Work item →
Copy the listing out exactly as shown.

============================================================

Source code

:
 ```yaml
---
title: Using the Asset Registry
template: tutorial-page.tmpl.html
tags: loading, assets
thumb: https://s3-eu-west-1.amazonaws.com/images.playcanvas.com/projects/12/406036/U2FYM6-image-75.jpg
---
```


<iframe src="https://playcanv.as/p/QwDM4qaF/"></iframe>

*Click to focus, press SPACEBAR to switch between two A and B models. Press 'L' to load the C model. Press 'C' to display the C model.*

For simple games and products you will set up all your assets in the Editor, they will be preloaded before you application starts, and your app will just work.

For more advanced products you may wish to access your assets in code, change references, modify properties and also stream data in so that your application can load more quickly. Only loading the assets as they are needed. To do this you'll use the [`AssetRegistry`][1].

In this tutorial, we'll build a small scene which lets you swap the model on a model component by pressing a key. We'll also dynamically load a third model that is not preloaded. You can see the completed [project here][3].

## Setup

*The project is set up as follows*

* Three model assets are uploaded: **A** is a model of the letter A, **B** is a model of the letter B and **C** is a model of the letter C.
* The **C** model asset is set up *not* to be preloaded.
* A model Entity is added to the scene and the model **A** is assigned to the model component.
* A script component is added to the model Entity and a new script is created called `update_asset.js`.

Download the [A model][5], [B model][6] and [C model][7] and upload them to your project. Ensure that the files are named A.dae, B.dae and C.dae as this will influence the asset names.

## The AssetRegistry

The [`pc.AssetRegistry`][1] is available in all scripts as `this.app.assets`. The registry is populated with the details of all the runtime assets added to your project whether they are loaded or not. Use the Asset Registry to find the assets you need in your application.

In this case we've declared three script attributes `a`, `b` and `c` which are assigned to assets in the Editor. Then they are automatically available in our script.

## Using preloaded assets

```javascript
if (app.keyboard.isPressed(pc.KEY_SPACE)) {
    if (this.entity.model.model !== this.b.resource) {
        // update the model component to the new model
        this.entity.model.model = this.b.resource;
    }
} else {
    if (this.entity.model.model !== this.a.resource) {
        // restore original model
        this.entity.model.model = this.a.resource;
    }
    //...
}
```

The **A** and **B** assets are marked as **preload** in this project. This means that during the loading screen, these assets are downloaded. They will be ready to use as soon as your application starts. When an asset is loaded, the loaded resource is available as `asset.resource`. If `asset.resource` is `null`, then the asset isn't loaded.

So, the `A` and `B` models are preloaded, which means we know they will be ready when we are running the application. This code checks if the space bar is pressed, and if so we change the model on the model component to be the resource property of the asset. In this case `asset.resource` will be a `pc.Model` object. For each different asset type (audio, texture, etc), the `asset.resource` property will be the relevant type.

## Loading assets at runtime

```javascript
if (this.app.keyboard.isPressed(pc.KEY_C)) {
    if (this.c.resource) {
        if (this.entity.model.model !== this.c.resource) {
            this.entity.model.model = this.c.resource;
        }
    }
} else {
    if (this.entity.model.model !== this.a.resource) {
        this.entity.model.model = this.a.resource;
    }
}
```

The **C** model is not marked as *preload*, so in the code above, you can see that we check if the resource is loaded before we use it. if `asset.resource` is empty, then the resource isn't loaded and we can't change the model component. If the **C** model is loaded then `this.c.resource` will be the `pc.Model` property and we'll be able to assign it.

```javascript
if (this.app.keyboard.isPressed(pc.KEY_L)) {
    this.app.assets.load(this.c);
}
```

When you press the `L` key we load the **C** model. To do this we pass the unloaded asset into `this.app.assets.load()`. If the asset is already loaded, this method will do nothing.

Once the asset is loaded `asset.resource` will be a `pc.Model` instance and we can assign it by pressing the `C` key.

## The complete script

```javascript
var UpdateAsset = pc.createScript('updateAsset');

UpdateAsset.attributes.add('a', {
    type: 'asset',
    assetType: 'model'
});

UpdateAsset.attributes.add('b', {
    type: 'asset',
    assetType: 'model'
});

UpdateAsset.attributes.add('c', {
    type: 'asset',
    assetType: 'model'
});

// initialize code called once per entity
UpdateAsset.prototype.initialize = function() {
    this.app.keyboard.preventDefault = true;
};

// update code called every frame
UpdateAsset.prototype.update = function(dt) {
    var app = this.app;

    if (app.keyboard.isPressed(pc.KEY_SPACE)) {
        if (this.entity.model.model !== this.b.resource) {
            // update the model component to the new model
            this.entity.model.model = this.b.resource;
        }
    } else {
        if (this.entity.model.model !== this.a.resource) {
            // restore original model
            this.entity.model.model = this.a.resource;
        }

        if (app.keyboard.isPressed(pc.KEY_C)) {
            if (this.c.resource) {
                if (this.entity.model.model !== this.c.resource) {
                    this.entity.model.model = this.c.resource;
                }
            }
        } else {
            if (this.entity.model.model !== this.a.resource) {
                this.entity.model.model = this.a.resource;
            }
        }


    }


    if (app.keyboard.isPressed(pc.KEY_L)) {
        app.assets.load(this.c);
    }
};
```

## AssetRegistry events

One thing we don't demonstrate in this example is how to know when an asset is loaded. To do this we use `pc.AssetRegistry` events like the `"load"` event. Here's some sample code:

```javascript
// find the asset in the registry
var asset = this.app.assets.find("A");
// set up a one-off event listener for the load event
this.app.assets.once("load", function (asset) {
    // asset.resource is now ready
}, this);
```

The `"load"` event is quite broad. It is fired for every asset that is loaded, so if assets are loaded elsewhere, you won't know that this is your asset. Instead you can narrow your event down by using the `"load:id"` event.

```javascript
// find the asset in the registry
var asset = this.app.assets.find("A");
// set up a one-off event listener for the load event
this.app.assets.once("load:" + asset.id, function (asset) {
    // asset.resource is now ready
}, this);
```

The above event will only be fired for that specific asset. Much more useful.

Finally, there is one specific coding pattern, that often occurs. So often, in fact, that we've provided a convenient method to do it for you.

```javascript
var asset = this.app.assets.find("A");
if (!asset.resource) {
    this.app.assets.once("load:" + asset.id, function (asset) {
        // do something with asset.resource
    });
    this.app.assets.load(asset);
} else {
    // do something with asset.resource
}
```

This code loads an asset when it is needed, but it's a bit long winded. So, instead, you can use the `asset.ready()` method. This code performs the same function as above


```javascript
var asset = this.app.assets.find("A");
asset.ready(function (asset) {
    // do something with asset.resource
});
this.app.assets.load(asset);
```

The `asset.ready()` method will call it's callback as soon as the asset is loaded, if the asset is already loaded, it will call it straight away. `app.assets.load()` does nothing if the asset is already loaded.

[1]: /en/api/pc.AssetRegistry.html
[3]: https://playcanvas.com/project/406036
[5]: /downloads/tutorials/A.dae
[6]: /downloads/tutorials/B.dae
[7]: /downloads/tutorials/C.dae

============================================================

Output of the task →
Source code

:
 ```yaml
---
title: Using the Asset Registry
template: tutorial-page.tmpl.html
tags: loading, assets
thumb: https://s3-eu-west-1.amazonaws.com/images.playcanvas.com/projects/12/406036/U2FYM6-image-75.jpg
---
```


<iframe src="https://playcanv.as/p/QwDM4qaF/"></iframe>

*Click to focus, press SPACEBAR to switch between two A and B models. Press 'L' to load the C model. Press 'C' to display the C model.*

For simple games and products you will set up all your assets in the Editor, they will be preloaded before you application starts, and your app will just work.

For more advanced products you may wish to access your assets in code, change references, modify properties and also stream data in so that your application can load more quickly. Only loading the assets as they are needed. To do this you'll use the [`AssetRegistry`][1].

In this tutorial, we'll build a small scene which lets you swap the model on a model component by pressing a key. We'll also dynamically load a third model that is not preloaded. You can see the completed [project here][3].

## Setup

*The project is set up as follows*

* Three model assets are uploaded: **A** is a model of the letter A, **B** is a model of the letter B and **C** is a model of the letter C.
* The **C** model asset is set up *not* to be preloaded.
* A model Entity is added to the scene and the model **A** is assigned to the model component.
* A script component is added to the model Entity and a new script is created called `update_asset.js`.

Download the [A model][5], [B model][6] and [C model][7] and upload them to your project. Ensure that the files are named A.dae, B.dae and C.dae as this will influence the asset names.

## The AssetRegistry

The [`pc.AssetRegistry`][1] is available in all scripts as `this.app.assets`. The registry is populated with the details of all the runtime assets added to your project whether they are loaded or not. Use the Asset Registry to find the assets you need in your application.

In this case we've declared three script attributes `a`, `b` and `c` which are assigned to assets in the Editor. Then they are automatically available in our script.

## Using preloaded assets

```javascript
if (app.keyboard.isPressed(pc.KEY_SPACE)) {
    if (this.entity.model.model !== this.b.resource) {
        // update the model component to the new model
        this.entity.model.model = this.b.resource;
    }
} else {
    if (this.entity.model.model !== this.a.resource) {
        // restore original model
        this.entity.model.model = this.a.resource;
    }
    //...
}
```

The **A** and **B** assets are marked as **preload** in this project. This means that during the loading screen, these assets are downloaded. They will be ready to use as soon as your application starts. When an asset is loaded, the loaded resource is available as `asset.resource`. If `asset.resource` is `null`, then the asset isn't loaded.

So, the `A` and `B` models are preloaded, which means we know they will be ready when we are running the application. This code checks if the space bar is pressed, and if so we change the model on the model component to be the resource property of the asset. In this case `asset.resource` will be a `pc.Model` object. For each different asset type (audio, texture, etc), the `asset.resource` property will be the relevant type.

## Loading assets at runtime

```javascript
if (this.app.keyboard.isPressed(pc.KEY_C)) {
    if (this.c.resource) {
        if (this.entity.model.model !== this.c.resource) {
            this.entity.model.model = this.c.resource;
        }
    }
} else {
    if (this.entity.model.model !== this.a.resource) {
        this.entity.model.model = this.a.resource;
    }
}
```

The **C** model is not marked as *preload*, so in the code above, you can see that we check if the resource is loaded before we use it. if `asset.resource` is empty, then the resource isn't loaded and we can't change the model component. If the **C** model is loaded then `this.c.resource` will be the `pc.Model` property and we'll be able to assign it.

```javascript
if (this.app.keyboard.isPressed(pc.KEY_L)) {
    this.app.assets.load(this.c);
}
```

When you press the `L` key we load the **C** model. To do this we pass the unloaded asset into `this.app.assets.load()`. If the asset is already loaded, this method will do nothing.

Once the asset is loaded `asset.resource` will be a `pc.Model` instance and we can assign it by pressing the `C` key.

## The complete script

```javascript
var UpdateAsset = pc.createScript('updateAsset');

UpdateAsset.attributes.add('a', {
    type: 'asset',
    assetType: 'model'
});

UpdateAsset.attributes.add('b', {
    type: 'asset',
    assetType: 'model'
});

UpdateAsset.attributes.add('c', {
    type: 'asset',
    assetType: 'model'
});

// initialize code called once per entity
UpdateAsset.prototype.initialize = function() {
    this.app.keyboard.preventDefault = true;
};

// update code called every frame
UpdateAsset.prototype.update = function(dt) {
    var app = this.app;

    if (app.keyboard.isPressed(pc.KEY_SPACE)) {
        if (this.entity.model.model !== this.b.resource) {
            // update the model component to the new model
            this.entity.model.model = this.b.resource;
        }
    } else {
        if (this.entity.model.model !== this.a.resource) {
            // restore original model
            this.entity.model.model = this.a.resource;
        }

        if (app.keyboard.isPressed(pc.KEY_C)) {
            if (this.c.resource) {
                if (this.entity.model.model !== this.c.resource) {
                    this.entity.model.model = this.c.resource;
                }
            }
        } else {
            if (this.entity.model.model !== this.a.resource) {
                this.entity.model.model = this.a.resource;
            }
        }


    }


    if (app.keyboard.isPressed(pc.KEY_L)) {
        app.assets.load(this.c);
    }
};
```

## AssetRegistry events

One thing we don't demonstrate in this example is how to know when an asset is loaded. To do this we use `pc.AssetRegistry` events like the `"load"` event. Here's some sample code:

```javascript
// find the asset in the registry
var asset = this.app.assets.find("A");
// set up a one-off event listener for the load event
this.app.assets.once("load", function (asset) {
    // asset.resource is now ready
}, this);
```

The `"load"` event is quite broad. It is fired for every asset that is loaded, so if assets are loaded elsewhere, you won't know that this is your asset. Instead you can narrow your event down by using the `"load:id"` event.

```javascript
// find the asset in the registry
var asset = this.app.assets.find("A");
// set up a one-off event listener for the load event
this.app.assets.once("load:" + asset.id, function (asset) {
    // asset.resource is now ready
}, this);
```

The above event will only be fired for that specific asset. Much more useful.

Finally, there is one specific coding pattern, that often occurs. So often, in fact, that we've provided a convenient method to do it for you.

```javascript
var asset = this.app.assets.find("A");
if (!asset.resource) {
    this.app.assets.once("load:" + asset.id, function (asset) {
        // do something with asset.resource
    });
    this.app.assets.load(asset);
} else {
    // do something with asset.resource
}
```

This code loads an asset when it is needed, but it's a bit long winded. So, instead, you can use the `asset.ready()` method. This code performs the same function as above


```javascript
var asset = this.app.assets.find("A");
asset.ready(function (asset) {
    // do something with asset.resource
});
this.app.assets.load(asset);
```

The `asset.ready()` method will call it's callback as soon as the asset is loaded, if the asset is already loaded, it will call it straight away. `app.assets.load()` does nothing if the asset is already loaded.

[1]: /en/api/pc.AssetRegistry.html
[3]: https://playcanvas.com/project/406036
[5]: /downloads/tutorials/A.dae
[6]: /downloads/tutorials/B.dae
[7]: /downloads/tutorials/C.dae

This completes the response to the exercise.